There are many ways to judge a nation’s standing and influence abroad. One of the most telling is to judge how other nations treat one’s citizens. By that standard, it should surprise no one to learn, America’s standing is perilously low from one end of the Middle East to the other.

The Egyptian government, which has just been favored with a decision by the Obama administration to continue $1.3 billion a year in military aid, has responded by sentencing an American citizen, Mohamed Soltan, to life in prison on trumped-up charges of subversion. Soltan’s real crime was criticizing the military coup which ousted Mohamed Morsi and the Muslim Brotherhood government. Even though Soltan was not a Brotherhood member himself, or even a sympathizer, he was rounded up in the same dragnet which has caught up many of the Brothers while working as a volunteer translator for foreign reporters. He has been on a hunger strike for the past year to protest his unlawful detention. It is a sign of America’s impotence that President Abdel Fattah el-Sisi felt free to ignore President Obama’s pleas to release Soltan (whose father was sentenced to death in the same case) even while Obama was considering whether or not to resume military aid.

Meanwhile, at the other end of the Middle East, Iran is proceeding with a trial on trumped-up espionage charges against Jason Rezaian, the Washington Post bureau chief in Tehran. He was arrested last summer and imprisoned in the notorious Evin Prison where political detainees are held.

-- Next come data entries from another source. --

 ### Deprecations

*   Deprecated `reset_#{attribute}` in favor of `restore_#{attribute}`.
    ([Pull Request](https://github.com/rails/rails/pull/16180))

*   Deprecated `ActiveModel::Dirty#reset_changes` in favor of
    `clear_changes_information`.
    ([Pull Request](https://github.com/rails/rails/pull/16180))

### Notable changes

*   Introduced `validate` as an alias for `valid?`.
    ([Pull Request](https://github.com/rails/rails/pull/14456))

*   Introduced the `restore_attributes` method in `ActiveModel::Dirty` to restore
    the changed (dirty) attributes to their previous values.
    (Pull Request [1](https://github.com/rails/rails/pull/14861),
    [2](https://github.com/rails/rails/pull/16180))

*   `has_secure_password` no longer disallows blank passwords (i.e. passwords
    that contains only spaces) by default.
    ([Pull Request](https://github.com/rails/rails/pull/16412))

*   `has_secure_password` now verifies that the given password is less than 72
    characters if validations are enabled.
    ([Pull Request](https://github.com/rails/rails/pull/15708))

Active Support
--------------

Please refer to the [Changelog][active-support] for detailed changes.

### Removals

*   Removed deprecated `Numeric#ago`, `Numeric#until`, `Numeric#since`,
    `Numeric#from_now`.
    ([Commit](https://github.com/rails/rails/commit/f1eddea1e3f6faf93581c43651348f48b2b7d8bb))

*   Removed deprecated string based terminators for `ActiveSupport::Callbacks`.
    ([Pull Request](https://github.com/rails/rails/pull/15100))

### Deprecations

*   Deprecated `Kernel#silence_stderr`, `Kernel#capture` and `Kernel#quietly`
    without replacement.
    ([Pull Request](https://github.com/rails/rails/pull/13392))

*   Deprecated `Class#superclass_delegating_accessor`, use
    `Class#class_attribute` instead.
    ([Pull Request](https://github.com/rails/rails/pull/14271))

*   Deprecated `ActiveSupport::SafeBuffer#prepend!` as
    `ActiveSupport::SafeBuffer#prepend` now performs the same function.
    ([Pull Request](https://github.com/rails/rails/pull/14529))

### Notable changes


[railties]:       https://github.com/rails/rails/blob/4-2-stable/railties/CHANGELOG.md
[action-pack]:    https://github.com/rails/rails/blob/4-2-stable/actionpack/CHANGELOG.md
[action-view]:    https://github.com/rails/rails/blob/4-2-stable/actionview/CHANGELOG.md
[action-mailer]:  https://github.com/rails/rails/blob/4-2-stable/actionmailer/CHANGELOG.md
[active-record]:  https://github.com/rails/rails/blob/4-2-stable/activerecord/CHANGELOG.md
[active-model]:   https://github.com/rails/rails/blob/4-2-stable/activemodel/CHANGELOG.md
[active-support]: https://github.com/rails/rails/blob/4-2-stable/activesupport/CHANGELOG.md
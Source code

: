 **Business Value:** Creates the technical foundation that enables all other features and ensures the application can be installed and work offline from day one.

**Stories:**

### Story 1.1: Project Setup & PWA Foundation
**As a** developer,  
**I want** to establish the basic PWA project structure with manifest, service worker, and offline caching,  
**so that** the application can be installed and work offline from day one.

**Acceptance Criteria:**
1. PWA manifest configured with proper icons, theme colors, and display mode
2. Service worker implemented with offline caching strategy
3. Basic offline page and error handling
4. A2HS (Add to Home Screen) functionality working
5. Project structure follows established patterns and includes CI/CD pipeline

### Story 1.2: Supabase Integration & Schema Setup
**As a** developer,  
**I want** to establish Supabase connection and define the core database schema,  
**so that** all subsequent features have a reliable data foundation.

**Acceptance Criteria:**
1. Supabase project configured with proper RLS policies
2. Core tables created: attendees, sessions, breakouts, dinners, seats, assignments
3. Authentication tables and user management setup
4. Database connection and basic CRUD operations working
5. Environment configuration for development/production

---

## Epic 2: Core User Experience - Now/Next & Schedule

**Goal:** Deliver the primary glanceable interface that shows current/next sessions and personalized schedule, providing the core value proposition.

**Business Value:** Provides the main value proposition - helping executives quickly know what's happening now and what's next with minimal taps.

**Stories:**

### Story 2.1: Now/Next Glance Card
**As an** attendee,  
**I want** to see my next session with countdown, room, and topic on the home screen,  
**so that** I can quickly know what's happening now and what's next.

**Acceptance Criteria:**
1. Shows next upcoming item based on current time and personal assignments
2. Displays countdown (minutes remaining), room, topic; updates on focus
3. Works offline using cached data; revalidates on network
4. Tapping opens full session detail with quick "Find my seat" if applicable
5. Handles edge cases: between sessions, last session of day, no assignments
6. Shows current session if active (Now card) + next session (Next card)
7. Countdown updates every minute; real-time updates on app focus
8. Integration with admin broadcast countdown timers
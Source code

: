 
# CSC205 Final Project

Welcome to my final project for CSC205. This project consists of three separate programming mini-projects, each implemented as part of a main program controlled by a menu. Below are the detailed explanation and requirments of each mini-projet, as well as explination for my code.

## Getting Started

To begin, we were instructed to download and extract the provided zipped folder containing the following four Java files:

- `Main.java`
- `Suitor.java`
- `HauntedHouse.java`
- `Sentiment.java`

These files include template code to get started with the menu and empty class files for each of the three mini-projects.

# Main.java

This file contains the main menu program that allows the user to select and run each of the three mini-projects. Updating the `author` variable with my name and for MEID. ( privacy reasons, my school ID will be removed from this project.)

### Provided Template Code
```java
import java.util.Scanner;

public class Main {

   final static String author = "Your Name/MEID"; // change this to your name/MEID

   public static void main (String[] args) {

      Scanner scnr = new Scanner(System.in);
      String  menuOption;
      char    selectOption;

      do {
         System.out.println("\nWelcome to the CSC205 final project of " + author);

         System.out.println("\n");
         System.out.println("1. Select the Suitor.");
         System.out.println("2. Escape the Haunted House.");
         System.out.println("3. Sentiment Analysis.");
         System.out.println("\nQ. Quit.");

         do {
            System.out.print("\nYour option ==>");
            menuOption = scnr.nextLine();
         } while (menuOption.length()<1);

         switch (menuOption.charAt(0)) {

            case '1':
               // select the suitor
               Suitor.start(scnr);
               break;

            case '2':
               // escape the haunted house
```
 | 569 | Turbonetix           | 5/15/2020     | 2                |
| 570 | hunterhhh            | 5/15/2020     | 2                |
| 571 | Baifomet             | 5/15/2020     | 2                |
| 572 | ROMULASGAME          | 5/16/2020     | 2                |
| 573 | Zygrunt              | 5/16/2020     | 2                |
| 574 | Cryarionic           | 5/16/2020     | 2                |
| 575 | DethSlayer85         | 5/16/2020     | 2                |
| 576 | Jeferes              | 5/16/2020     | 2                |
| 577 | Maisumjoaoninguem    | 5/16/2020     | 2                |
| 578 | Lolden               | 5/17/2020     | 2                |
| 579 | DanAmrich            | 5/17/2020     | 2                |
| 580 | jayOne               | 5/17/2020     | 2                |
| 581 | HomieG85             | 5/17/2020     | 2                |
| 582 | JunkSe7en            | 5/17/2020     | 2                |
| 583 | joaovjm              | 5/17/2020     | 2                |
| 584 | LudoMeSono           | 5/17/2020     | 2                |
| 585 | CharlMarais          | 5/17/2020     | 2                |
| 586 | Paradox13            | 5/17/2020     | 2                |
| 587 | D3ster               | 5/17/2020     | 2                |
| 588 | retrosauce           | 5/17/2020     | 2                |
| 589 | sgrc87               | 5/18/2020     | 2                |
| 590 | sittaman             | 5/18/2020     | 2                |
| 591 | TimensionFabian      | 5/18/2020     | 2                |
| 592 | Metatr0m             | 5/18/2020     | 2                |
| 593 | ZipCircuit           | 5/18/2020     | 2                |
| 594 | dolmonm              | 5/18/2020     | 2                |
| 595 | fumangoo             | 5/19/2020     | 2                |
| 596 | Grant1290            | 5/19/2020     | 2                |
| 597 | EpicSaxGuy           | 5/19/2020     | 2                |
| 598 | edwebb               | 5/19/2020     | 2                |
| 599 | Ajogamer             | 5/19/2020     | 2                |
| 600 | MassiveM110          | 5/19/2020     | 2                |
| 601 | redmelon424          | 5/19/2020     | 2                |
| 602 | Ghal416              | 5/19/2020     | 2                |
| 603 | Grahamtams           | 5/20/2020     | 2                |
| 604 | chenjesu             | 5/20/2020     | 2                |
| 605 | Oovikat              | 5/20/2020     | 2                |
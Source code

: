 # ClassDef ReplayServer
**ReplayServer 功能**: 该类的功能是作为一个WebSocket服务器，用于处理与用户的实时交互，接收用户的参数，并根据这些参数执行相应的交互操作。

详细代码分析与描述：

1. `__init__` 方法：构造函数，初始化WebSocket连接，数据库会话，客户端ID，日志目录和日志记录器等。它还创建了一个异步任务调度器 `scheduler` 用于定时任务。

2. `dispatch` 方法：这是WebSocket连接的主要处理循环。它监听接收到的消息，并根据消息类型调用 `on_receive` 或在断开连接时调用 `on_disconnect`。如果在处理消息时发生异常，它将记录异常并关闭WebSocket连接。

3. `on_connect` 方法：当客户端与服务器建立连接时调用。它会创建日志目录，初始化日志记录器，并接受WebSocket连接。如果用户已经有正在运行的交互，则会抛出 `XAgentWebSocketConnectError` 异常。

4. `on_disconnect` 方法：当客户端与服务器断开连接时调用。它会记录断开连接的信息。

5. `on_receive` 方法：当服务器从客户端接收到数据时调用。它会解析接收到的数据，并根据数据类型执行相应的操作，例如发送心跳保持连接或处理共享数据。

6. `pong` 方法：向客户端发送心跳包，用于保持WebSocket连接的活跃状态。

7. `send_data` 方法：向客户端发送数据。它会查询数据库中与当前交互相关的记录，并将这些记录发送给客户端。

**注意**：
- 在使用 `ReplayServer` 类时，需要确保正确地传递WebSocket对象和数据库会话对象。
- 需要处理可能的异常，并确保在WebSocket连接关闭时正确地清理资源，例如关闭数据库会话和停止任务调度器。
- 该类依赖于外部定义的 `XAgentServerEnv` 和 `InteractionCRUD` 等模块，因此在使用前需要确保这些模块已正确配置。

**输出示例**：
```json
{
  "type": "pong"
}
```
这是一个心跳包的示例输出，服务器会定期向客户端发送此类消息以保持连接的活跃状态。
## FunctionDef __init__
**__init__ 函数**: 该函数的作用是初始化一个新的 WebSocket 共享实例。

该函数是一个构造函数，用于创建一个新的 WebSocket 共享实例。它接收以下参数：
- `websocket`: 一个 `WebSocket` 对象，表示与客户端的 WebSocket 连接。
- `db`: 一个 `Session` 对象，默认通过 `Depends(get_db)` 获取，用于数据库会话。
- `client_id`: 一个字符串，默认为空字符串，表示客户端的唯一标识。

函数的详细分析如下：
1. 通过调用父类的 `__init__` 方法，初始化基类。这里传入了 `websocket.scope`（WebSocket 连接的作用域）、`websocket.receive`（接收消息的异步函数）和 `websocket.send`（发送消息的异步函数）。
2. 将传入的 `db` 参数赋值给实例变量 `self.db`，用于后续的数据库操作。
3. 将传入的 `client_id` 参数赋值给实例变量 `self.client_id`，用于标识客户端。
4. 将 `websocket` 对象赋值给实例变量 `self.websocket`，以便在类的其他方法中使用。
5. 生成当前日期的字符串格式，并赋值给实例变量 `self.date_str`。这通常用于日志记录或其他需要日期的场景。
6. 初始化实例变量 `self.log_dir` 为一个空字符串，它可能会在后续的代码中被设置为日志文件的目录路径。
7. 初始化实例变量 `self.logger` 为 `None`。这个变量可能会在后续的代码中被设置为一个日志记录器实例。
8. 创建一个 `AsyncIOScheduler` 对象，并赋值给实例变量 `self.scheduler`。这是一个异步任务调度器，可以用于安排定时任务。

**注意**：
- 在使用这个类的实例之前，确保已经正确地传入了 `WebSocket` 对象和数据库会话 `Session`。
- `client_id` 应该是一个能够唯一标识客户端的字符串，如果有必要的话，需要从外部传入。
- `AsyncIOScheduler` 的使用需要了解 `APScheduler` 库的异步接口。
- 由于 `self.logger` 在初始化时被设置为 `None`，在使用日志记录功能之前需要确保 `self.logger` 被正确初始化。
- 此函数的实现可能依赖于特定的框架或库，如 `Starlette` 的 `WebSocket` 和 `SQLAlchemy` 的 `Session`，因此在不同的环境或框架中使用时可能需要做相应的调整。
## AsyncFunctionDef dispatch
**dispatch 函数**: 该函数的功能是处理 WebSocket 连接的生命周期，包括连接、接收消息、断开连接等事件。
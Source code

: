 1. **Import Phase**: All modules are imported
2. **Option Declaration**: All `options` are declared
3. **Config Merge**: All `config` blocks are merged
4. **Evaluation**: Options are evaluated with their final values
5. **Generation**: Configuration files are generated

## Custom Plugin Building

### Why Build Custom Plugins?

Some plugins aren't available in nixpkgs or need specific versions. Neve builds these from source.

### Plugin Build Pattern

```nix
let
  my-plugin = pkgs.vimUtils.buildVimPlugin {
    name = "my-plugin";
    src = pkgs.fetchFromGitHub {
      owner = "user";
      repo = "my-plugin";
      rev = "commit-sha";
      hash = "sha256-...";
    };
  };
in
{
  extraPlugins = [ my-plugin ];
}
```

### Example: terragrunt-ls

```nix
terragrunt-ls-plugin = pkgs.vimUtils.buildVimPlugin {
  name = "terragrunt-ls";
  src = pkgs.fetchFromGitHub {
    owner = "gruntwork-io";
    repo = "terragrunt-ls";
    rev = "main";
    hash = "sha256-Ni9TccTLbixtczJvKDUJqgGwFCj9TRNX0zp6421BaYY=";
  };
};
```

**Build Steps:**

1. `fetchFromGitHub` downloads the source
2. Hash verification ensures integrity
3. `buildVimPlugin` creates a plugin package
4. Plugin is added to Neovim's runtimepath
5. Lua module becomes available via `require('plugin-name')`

Only now has he been allowed to consult with a lawyer. Now he is being charged with such offenses as “collaborating with hostile governments” and “propaganda against the establishment.”

Naturally the mullahs have ignored Secretary of State Kerry’s pleas to release Rezaian along with two other U.S. citizens currently held in Iranian prisons. Yup, this is the same Iranian government that is being wooed with offers of $50 billion in released funds as soon as it agrees to a sign a deal with the U.S. that would allow it to become a nuclear power in waiting. So little leverage does the U.S. have with Tehran—and so little respect does Tehran have for American demands—that it feels free to proceed with the persecution of Jason Rezaian even as it negotiates with the U.S. in the hopes of getting sanctions lifted.

President Obama might want to read up on the Don Pacifico Affair, the famous case in 1850 when Lord Palmerston, the British foreign secretary, sent the Royal Navy to Athens to make sure that Greece fully paid claims owed to David Pacifico, a Jewish merchant whose house had been ransacked by an anti-Semitic mob. Pacifico, you see, had been born in Gibraltar and was therefore a British subject. When Palmerston’s actions were attacked in the House of Commons, he replied with a famous five-hour oration concluding, “As the Roman, in days of old, held himself free from indignity, when he could say, Civis Romanus sum, so also a British subject, in whatever land he may be, shall feel confident that the watchful eye and the strong arm of England will protect him from injustice and wrong.”

The United States is a lot more powerful, in both absolute and relative terms, than the British Empire was in its heyday—but not powerful enough, it seems, to protect our citizens from “injustice and wrong” at the hands of our allies and negotiating partners. “I am an American citizen” is, today, too often an invitation to abuse—not a protection against abuse.